In SRM there were 1303 registered participants — DIV1 562, DIV2 628 + 113 newcomers
DIV2 — easy (250)
Ona have to return the length of binary number T/K without the zeros at the beginning.
DIV2 — medium (500)
Greedy — check, whether after pair removal, the number of components is increased, if so, remove the pair. Return the number of such pairs.
DIV2 — hard (1000)
Inspired by hippie (room 61).
DP: We can calculate for each AC, BC and CC (A count, B count, ...) and PC (Pair Count), whether it is possible or not. Once we know it is possible, we can run the same algorithm, to find the string.
DIV1 — easy (250)
Same as DIV2 hard, but with only two characters instaed of three.

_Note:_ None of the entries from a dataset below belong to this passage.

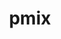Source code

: ---
title: "pmix"
layout: cache
categories: [package, v0.20.2]
meta: {"versions": ["4.2.3"], "compilers": ["gcc@=11.1.0", "gcc@=11.3.0", "gcc@=11.4.0", "gcc@=12.1.0", "gcc@=7.3.1", "oneapi@=2023.0.0"], "oss": ["amzn2", "ubuntu20.04", "ubuntu22.04"], "platforms": ["linux"], "targets": ["aarch64", "neoverse_n1", "ppc64le", "x86_64", "x86_64_v3"], "stacks": ["aws-ahug", "aws-ahug-aarch64", "aws-isc", "aws-isc-aarch64", "data-vis-sdk", "e4s", "e4s-oneapi", "e4s-power", "ml-linux-x86_64-cpu", "ml-linux-x86_64-cuda", "ml-linux-x86_64-rocm", "radiuss-aws", "radiuss-aws-aarch64", "root", "tutorial"], "num_specs": 15, "num_specs_by_stack": {"radiuss-aws-aarch64": 2, "root": 15, "aws-ahug-aarch64": 2, "aws-isc-aarch64": 2, "radiuss-aws": 1, "aws-ahug": 1, "aws-isc": 1, "e4s-power": 1, "data-vis-sdk": 1, "e4s-oneapi": 1, "e4s": 1, "tutorial": 2, "ml-linux-x86_64-cpu": 1, "ml-linux-x86_64-rocm": 1, "ml-linux-x86_64-cuda": 1}}
spec_details: [{"hash": "7zwgmbapcrhve2gbbqxxufyb5vvvzf2z", "compiler": "gcc@=7.3.1", "versions": ["4.2.3"], "os": "amzn2", "platform": "linux", "target": "aarch64", "variants": ["build_system=autotools", "~docs", "+pmi_backwards_compatibility", "~python", "~restful"], "stacks": ["radiuss-aws-aarch64", "root"], "size": "-", "tarball": "https://binaries.spack.io/releases/v0.20.2/build_cache/linux-amzn2-aarch64/gcc-7.3.1/pmix-4.2.3/linux-amzn2-aarch64-gcc-7.3.1-pmix-4.2.3-7zwgmbapcrhve2gbbqxxufyb5vvvzf2z.spack"}, {"hash": "yt3vazez4bk2rsh4q3ditz7xjupjiyve", "compiler": "gcc@=7.3.1", "versions": ["4.2.3"], "os": "amzn2", "platform": "linux", "target": "aarch64", "variants": ["build_system=autotools", "~docs", "+pmi_backwards_compatibility", "~python", "~restful"], "stacks": ["aws-ahug-aarch64", "aws-isc-aarch64", "root"], "size": "-", "tarball": "https://binaries.spack.io/releases/v0.20.2/build_cache/linux-amzn2-aarch64/gcc-7.3.1/pmix-4.2.3/linux-amzn2-aarch64-gcc-7.3.1-pmix-4.2.3-yt3vazez4bk2rsh4q3ditz7xjupjiyve.spack"}, {"hash": "xa2eix7nhncrbbob53auqj7aswap7yln", "compiler": "gcc@=7.3.1", "versions": ["4.2.3"], "os": "amzn2", "platform": "linux", "target": "neoverse_n1", "variants": ["build_system=autotools", "~docs", "+pmi_backwards_compatibility", "~python", "~restful"], "stacks": ["aws-ahug-aarch64", "aws-isc-aarch64", "root"], "size": "-", "tarball": "https://binaries.spack.io/releases/v0.20.2/build_cache/linux-amzn2-neoverse_n1/gcc-7.3.1/pmix-4.2.3/linux-amzn2-neoverse_n1-gcc-7.3.1-pmix-4.2.3-xa2eix7nhncrbbob53auqj7aswap7yln.spack"}, {"hash": "kd2ysb2efedzus23orshiskgfzhnt2ow", "compiler": "gcc@=7.3.1", "versions": ["4.2.3"], "os": "amzn2", "platform": "linux", "target": "neoverse_n1", "variants": ["build_system=autotools", "~docs", "+pmi_backwards_compatibility", "~python", "~restful"], "stacks": ["radiuss-aws-aarch64", "root"], "size": "-", "tarball": "https://binaries.spack.io/releases/v0.20.2/build_cache/linux-amzn2-neoverse_n1/gcc-7.3.1/pmix-4.2.3/linux-amzn2-neoverse_n1-gcc-7.3.1-pmix-4.2.3-kd2ysb2efedzus23orshiskgfzhnt2ow.spack"}, {"hash": "pl5zdzpgd2depptbnhxioxqc7onip4fp", "compiler": "gcc@=7.3.1", "versions": ["4.2.3"], "os": "amzn2", "platform": "linux", "target": "x86_64_v3", "variants": ["build_system=autotools", "~docs", "+pmi_backwards_compatibility", "~python", "~restful"], "stacks": ["radiuss-aws", "root"], "size": "-", "tarball": "https://binaries.spack.io/releases/v0.20.2/build_cache/linux-amzn2-x86_64_v3/gcc-7.3.1/pmix-4.2.3/linux-amzn2-x86_64_v3-gcc-7.3.1-pmix-4.2.3-pl5zdzpgd2depptbnhxioxqc7onip4fp.spack"}, {"hash": "sbwuxjditflexcx6hw3pfmq7iyerbrqv", "compiler": "gcc@=7.3.1", "versions": ["4.2.3"], "os": "amzn2", "platform": "linux", "target": "x86_64_v3", "variants": ["build_system=autotools", "~docs", "+pmi_backwards_compatibility", "~python", "~restful"], "stacks": ["aws-ahug", "aws-isc", "root"], "size": "-", "tarball": "https://binaries.spack.io/releases/v0.20.2/build_cache/linux-amzn2-x86_64_v3/gcc-7.3.1/pmix-4.2.3/linux-amzn2-x86_64_v3-gcc-7.3.1-pmix-4.2.3-sbwuxjditflexcx6hw3pfmq7iyerbrqv.spack"}, {"hash": "quh7ecg3fa2e4e5gyj3rkkmgv7hvv3ez", "compiler": "gcc@=11.1.0", "versions": ["4.2.3"], "os": "ubuntu20.04", "platform": "linux", "target": "ppc64le", "variants": ["build_system=autotools", "~docs", "+pmi_backwards_compatibility", "~python", "~restful"], "stacks": ["root", "e4s-power"], "size": "-", "tarball": "https://binaries.spack.io/releases/v0.20.2/build_cache/linux-ubuntu20.04-ppc64le/gcc-11.1.0/pmix-4.2.3/linux-ubuntu20.04-ppc64le-gcc-11.1.0-pmix-4.2.3-quh7ecg3fa2e4e5gyj3rkkmgv7hvv3ez.spack"}, {"hash": "z7nnqwb3w4qrkmhp7hpa3lalk6vyxnc5", "compiler": "gcc@=11.1.0", "versions": ["4.2.3"], "os": "ubuntu20.04", "platform": "linux", "target": "x86_64_v3", "variants": ["build_system=autotools", "~docs", "+pmi_backwards_compatibility", "~python", "~restful"], "stacks": ["data-vis-sdk", "root"], "size": "-", "tarball": "https://binaries.spack.io/releases/v0.20.2/build_cache/linux-ubuntu20.04-x86_64_v3/gcc-11.1.0/pmix-4.2.3/linux-ubuntu20.04-x86_64_v3-gcc-11.1.0-pmix-4.2.3-z7nnqwb3w4qrkmhp7hpa3lalk6vyxnc5.spack"}, {"hash": "mcbpupjkeckzrhv5bvq6xcqjbfj4mrdr", "compiler": "oneapi@=2023.0.0", "versions": ["4.2.3"], "os": "ubuntu20.04", "platform": "linux", "target": "x86_64", "variants": ["build_system=autotools", "~docs", "+pmi_backwards_compatibility", "~python", "~restful"], "stacks": ["e4s-oneapi", "root"], "size": "-", "tarball": "https://binaries.spack.io/releases/v0.20.2/build_cache/linux-ubuntu20.04-x86_64/oneapi-2023.0.0/pmix-4.2.3/linux-ubuntu20.04-x86_64-oneapi-2023.0.0-pmix-4.2.3-mcbpupjkeckzrhv5bvq6xcqjbfj4mrdr.spack"}, {"hash": "jlve2e2u522birkshtppmcxhsjpomdmn", "compiler": "gcc@=11.1.0", "versions": ["4.2.3"], "os": "ubuntu20.04", "platform": "linux", "target": "x86_64_v3", "variants": ["build_system=autotools", "~docs", "+pmi_backwards_compatibility", "~python", "~restful"], "stacks": ["e4s", "root"], "size": "-", "tarball": "https://binaries.spack.io/releases/v0.20.2/build_cache/linux-ubuntu20.04-x86_64_v3/gcc-11.1.0/pmix-4.2.3/linux-ubuntu20.04-x86_64_v3-gcc-11.1.0-pmix-4.2.3-jlve2e2u522birkshtppmcxhsjpomdmn.spack"}, {"hash": "uh4fmi5i7bajcqtiuae7qaii7yha7lnp", "compiler": "gcc@=11.3.0", "versions": ["4.2.3"], "os": "ubuntu22.04", "platform": "linux", "target": "x86_64_v3", "variants": ["build_system=autotools", "~docs", "+pmi_backwards_compatibility", "~python", "~restful"], "stacks": ["tutorial", "root"], "size": "-", "tarball": "https://binaries.spack.io/releases/v0.20.2/build_cache/linux-ubuntu22.04-x86_64_v3/gcc-11.3.0/pmix-4.2.3/linux-ubuntu22.04-x86_64_v3-gcc-11.3.0-pmix-4.2.3-uh4fmi5i7bajcqtiuae7qaii7yha7lnp.spack"}, {"hash": "zez4oc53nr44hz2vrlj5umwokvgq4bfq", "compiler": "gcc@=11.4.0", "versions": ["4.2.3"], "os": "ubuntu22.04", "platform": "linux", "target": "x86_64_v3", "variants": ["build_system=autotools", "~docs", "+pmi_backwards_compatibility", "~python", "~restful"], "stacks": ["ml-linux-x86_64-cpu", "root"], "size": "-", "tarball": "https://binaries.spack.io/releases/v0.20.2/build_cache/linux-ubuntu22.04-x86_64_v3/gcc-11.4.0/pmix-4.2.3/linux-ubuntu22.04-x86_64_v3-gcc-11.4.0-pmix-4.2.3-zez4oc53nr44hz2vrlj5umwokvgq4bfq.spack"}, {"hash": "rvarg6f6mrrcaj4ftzyrrm3ijw27ctxo", "compiler": "gcc@=11.4.0", "versions": ["4.2.3"], "os": "ubuntu22.04", "platform": "linux", "target": "x86_64_v3", "variants": ["build_system=autotools", "~docs", "+pmi_backwards_compatibility", "~python", "~restful"], "stacks": ["root", "ml-linux-x86_64-rocm"], "size": "-", "tarball": "https://binaries.spack.io/releases/v0.20.2/build_cache/linux-ubuntu22.04-x86_64_v3/gcc-11.4.0/pmix-4.2.3/linux-ubuntu22.04-x86_64_v3-gcc-11.4.0-pmix-4.2.3-rvarg6f6mrrcaj4ftzyrrm3ijw27ctxo.spack"}, {"hash": "fnr7f6wezf5cgtelxkjkd3qyyanbmoxh", "compiler": "gcc@=11.4.0", "versions": ["4.2.3"], "os": "ubuntu22.04", "platform": "linux", "target": "x86_64_v3", "variants": ["build_system=autotools", "~docs", "+pmi_backwards_compatibility", "~python", "~restful"], "stacks": ["ml-linux-x86_64-cuda", "root"], "size": "-", "tarball": "https://binaries.spack.io/releases/v0.20.2/build_cache/linux-ubuntu22.04-x86_64_v3/gcc-11.4.0/pmix-4.2.3/linux-ubuntu22.04-x86_64_v3-gcc-11.4.0-pmix-4.2.3-fnr7f6wezf5cgtelxkjkd3qyyanbmoxh.spack"}, {"hash": "ouqw26w64aneaqhufqbabtd6sp5wbyc7", "compiler": "gcc@=12.1.0", "versions": ["4.2.3"], "os": "ubuntu22.04", "platform": "linux", "target": "x86_64_v3", "variants": ["build_system=autotools", "~docs", "+pmi_backwards_compatibility", "~python", "~restful"], "stacks": ["tutorial", "root"], "size": "-", "tarball": "https://binaries.spack.io/releases/v0.20.2/build_cache/linux-ubuntu22.04-x86_64_v3/gcc-12.1.0/pmix-4.2.3/linux-ubuntu22.04-x86_64_v3-gcc-12.1.0-pmix-4.2.3-ouqw26w64aneaqhufqbabtd6sp5wbyc7.spack"}]
---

Note: as always I will write more detailed descripton a little later...
DIV2 medium would have got accepted if done by brute force . otherwise it has a nice algo for it . see the comment of ping128 .( previous version of the comment )
Div-2 1000 pointer :
Here is my dynamic programming solution :- Let us define the state as follows:- (currentPos, A's till now, B's till now, pairsTillNow) with the meaning, can we reach state where we have exactly 'k' pairs and currentPos=n ?
TRANSITIONS:- 1) Fill in 'A', to move to the state (currentPos + 1, A's till now + 1, B's till now, pairsTillNow). 2) Fill in 'B', to move to the state (currentPos + 1,A's till now, B's till now +1, pairsTillNow + (A's till now) ) 3) Fill in 'C' to move to the state (currentPos + 1,A's till now, B's till now, pairsTillNow + (A's till now) + (B's till now) ).
If from the present state, any of the future state yields the value true, then the value of present state is true as well. Finally, a string can be constructed if the value of state (0,0,0,0) is true. After this, a simple backtracking can be done to get one of the required string(s).